海軍上將王鐵錘略微直起身子,抬頭望了望,透過船長室的玻璃窗,但見龐大的編隊左側,巨鯊號正以極快的速度行駛而來。
“恩。”王鐵錘擺了擺手:“讓巨鯊號歸隊。”說罷,優哉遊哉地靠在真皮椅子上,繼續小口品著面前的咖啡。
海面之上,在巨鯊號融入編隊之後,龐大的艦隊終於齊整了。總計六艘1100噸級的虎鯊級戰艦,八艘600噸級比目魚級戰艦,十四艘運輸補給艦,以及三艘將近1500噸的西班牙大帆船。刻下,為了照顧航速緩慢的西班牙大帆船,艦隊正以7節的航速緩緩北上。
在西班牙人完蛋之後,17世紀東亞的海面上,第一次出現瞭如此龐大的艦隊。當艦隊經過雞籠時,不論是荷蘭人還是臺島的漁民,一個個都震得說不出話來。
其他也就罷了,那十四艘戰艦組成的箭頭編隊,清一色的藍底白身,加之陽光下猙獰的炮口,遠遠看過去的確震懾人心。

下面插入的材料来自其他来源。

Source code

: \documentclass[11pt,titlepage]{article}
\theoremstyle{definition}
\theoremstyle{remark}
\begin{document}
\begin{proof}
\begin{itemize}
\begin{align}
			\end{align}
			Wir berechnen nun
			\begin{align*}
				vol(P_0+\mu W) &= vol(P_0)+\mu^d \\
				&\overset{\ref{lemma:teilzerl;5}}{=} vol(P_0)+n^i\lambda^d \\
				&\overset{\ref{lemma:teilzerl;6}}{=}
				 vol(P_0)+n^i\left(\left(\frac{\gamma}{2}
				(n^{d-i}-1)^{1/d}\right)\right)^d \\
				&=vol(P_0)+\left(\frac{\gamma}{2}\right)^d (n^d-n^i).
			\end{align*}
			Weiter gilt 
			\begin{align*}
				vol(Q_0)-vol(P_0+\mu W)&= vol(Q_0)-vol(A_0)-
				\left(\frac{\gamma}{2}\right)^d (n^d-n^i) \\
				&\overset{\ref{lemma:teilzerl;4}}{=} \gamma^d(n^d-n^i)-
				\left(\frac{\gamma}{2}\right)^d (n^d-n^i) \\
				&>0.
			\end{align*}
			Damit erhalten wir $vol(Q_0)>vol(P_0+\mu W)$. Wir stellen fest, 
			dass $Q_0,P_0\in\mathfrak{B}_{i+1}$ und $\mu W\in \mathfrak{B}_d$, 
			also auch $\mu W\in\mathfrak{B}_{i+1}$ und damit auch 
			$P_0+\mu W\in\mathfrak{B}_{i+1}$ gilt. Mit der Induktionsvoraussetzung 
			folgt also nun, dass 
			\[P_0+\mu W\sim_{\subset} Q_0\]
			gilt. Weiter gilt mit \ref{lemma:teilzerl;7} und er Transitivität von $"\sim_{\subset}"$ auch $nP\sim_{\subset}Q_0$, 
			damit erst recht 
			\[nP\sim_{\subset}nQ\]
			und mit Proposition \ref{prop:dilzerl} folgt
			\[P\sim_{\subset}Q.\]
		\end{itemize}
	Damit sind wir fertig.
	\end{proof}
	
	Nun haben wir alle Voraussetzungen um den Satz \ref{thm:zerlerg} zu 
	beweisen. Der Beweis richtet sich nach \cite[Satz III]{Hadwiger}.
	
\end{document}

駐紮雞籠的荷蘭人,驚愕之後立刻謹慎地全部收縮進了堡壘。荷蘭人可不是傻子,雖然目前荷蘭與澳洲有著盟約,可話說回來,這年頭簽訂的盟約,不就是為了有朝一日將其撕得粉碎麼?慌亂了一陣,後來荷蘭人也想開了。
堡壘裡頭一共才多少荷蘭人?瞧著澳洲艦隊這架勢,估計直接上兩萬人了。澳洲的火力又是出了名的兇猛,艦炮口徑之下什麼堡壘能擋得住?要是澳洲人真撕破臉,那乾脆投降算了,沒發打!
想開了的荷蘭人,又呼啦啦從堡壘裡頭出來,圍坐在海灘上,一個個輪流舉著單筒望遠鏡觀摩。反倒是那些漁民嚇得夠嗆,扔了漁網拼命地往回劃。等到了岸邊,精壯的小夥子早就累得上氣不接下氣了。

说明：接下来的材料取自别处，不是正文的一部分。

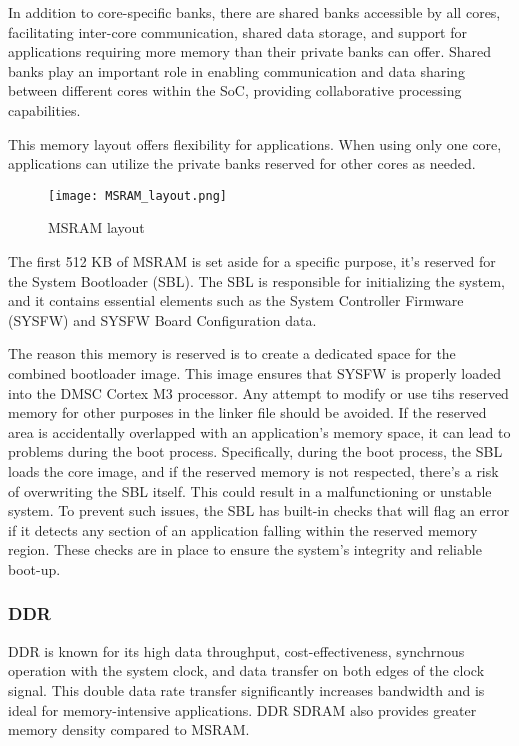 In addition to core-specific banks, there are shared banks accessible by all
cores, facilitating inter-core communication, shared data storage, and support
for applications requiring more memory than their private banks can offer.
Shared banks play an important role in enabling communication and data sharing
between different cores within the SoC, providing collaborative processing
capabilities.

This memory layout offers flexibility for applications. When using only one
core, applications can utilize the private banks reserved for other cores as
needed.

\begin{figure}[ht]
    \centering
    \texttt{[image: MSRAM\_layout.png]}
    \caption{MSRAM layout}
\end{figure}

The first 512 KB of MSRAM is set aside for a specific purpose, it's reserved
for the System Bootloader (SBL). The SBL is responsible for initializing the
system, and it contains essential elements such as the System Controller
Firmware (SYSFW) and SYSFW Board Configuration data.

The reason this memory is reserved is to create a dedicated space for the
combined bootloader image. This image ensures that SYSFW is properly loaded
into the DMSC Cortex M3 processor. Any attempt to modify or use tihs reserved
memory for other purposes in the linker file should be avoided. If the
reserved area is accidentally overlapped with an application's memory space,
it can lead to problems during the boot process.
Specifically, during the boot process, the SBL loads the core image, and if the
reserved memory is not respected, there's a risk of overwriting the SBL itself.
This could result in a malfunctioning or unstable system. To prevent such
issues, the SBL has built-in checks that will flag an error if it detects any
section of an application falling within the reserved memory region. These
checks are in place to ensure the system's integrity and reliable boot-up.

\subsubsection{DDR}

DDR is known for its high data throughput, cost-effectiveness, synchrnous
operation with the system clock, and data transfer on both edges of the clock
signal. This double data rate transfer significantly increases bandwidth and
is ideal for memory-intensive applications. DDR SDRAM also provides greater
memory density compared to MSRAM.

“你覺著他們在幹嘛?”一名荷蘭人將望遠鏡遞給同伴,而後指示了方向。
同伴操其望遠鏡,看了半晌。但見那艘西班牙大帆船上,人頭攢動,一個又一個的花皮士兵輪流坐在一把椅子上……這是什麼情況?同伴想了半天:“我不知道,也許他們在玩兒搶椅子的遊戲?”
希望號上。
“下一個!”軍士長大聲地招呼著。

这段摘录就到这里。